#### [WHAT THE EXERCISE ASKS]
All lines in the entries below that hold "equation" make up the answer.

(MATERIAL TO PROCESS)

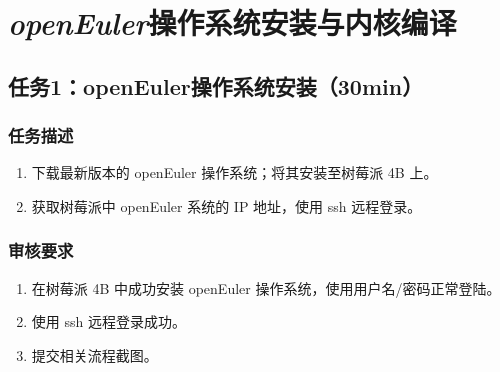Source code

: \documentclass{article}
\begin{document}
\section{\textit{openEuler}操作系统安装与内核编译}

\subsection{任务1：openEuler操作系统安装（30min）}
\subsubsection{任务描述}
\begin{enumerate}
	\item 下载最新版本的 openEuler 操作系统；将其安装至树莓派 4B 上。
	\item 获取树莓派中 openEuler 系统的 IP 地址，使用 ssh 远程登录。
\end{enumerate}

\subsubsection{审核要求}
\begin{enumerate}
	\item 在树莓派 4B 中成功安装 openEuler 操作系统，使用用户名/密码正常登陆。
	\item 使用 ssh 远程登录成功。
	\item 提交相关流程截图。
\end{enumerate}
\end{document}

(End MATERIAL TO PROCESS)
(MATERIAL TO PROCESS)

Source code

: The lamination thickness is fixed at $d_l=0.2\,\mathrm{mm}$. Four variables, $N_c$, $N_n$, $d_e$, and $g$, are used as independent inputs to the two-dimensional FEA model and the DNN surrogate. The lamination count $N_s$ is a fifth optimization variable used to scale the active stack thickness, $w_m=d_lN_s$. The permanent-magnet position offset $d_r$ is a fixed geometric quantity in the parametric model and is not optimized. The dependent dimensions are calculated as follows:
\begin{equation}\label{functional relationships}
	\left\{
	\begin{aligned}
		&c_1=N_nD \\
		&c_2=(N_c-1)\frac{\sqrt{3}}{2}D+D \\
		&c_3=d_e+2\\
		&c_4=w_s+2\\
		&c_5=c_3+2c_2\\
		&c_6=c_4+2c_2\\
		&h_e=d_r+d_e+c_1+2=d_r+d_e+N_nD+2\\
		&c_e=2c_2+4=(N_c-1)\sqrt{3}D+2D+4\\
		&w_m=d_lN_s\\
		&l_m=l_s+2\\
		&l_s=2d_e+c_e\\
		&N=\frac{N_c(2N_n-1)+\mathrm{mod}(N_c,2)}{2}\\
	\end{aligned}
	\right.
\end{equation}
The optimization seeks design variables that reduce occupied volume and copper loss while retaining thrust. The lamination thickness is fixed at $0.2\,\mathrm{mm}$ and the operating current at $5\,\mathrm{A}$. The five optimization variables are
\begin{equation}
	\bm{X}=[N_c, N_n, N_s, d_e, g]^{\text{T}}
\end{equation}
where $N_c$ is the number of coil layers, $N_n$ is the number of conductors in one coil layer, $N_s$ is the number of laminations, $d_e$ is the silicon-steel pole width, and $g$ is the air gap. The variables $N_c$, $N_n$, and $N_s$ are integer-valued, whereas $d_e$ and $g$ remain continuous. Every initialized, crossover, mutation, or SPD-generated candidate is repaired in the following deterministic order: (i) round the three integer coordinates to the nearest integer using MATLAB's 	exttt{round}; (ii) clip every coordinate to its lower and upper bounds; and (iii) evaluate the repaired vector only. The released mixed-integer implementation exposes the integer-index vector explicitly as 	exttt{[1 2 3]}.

(End MATERIAL TO PROCESS)

#### [EXERCISE ANSWER]
\begin{equation}\label{functional relationships}
\end{equation}
\begin{equation}
\end{equation}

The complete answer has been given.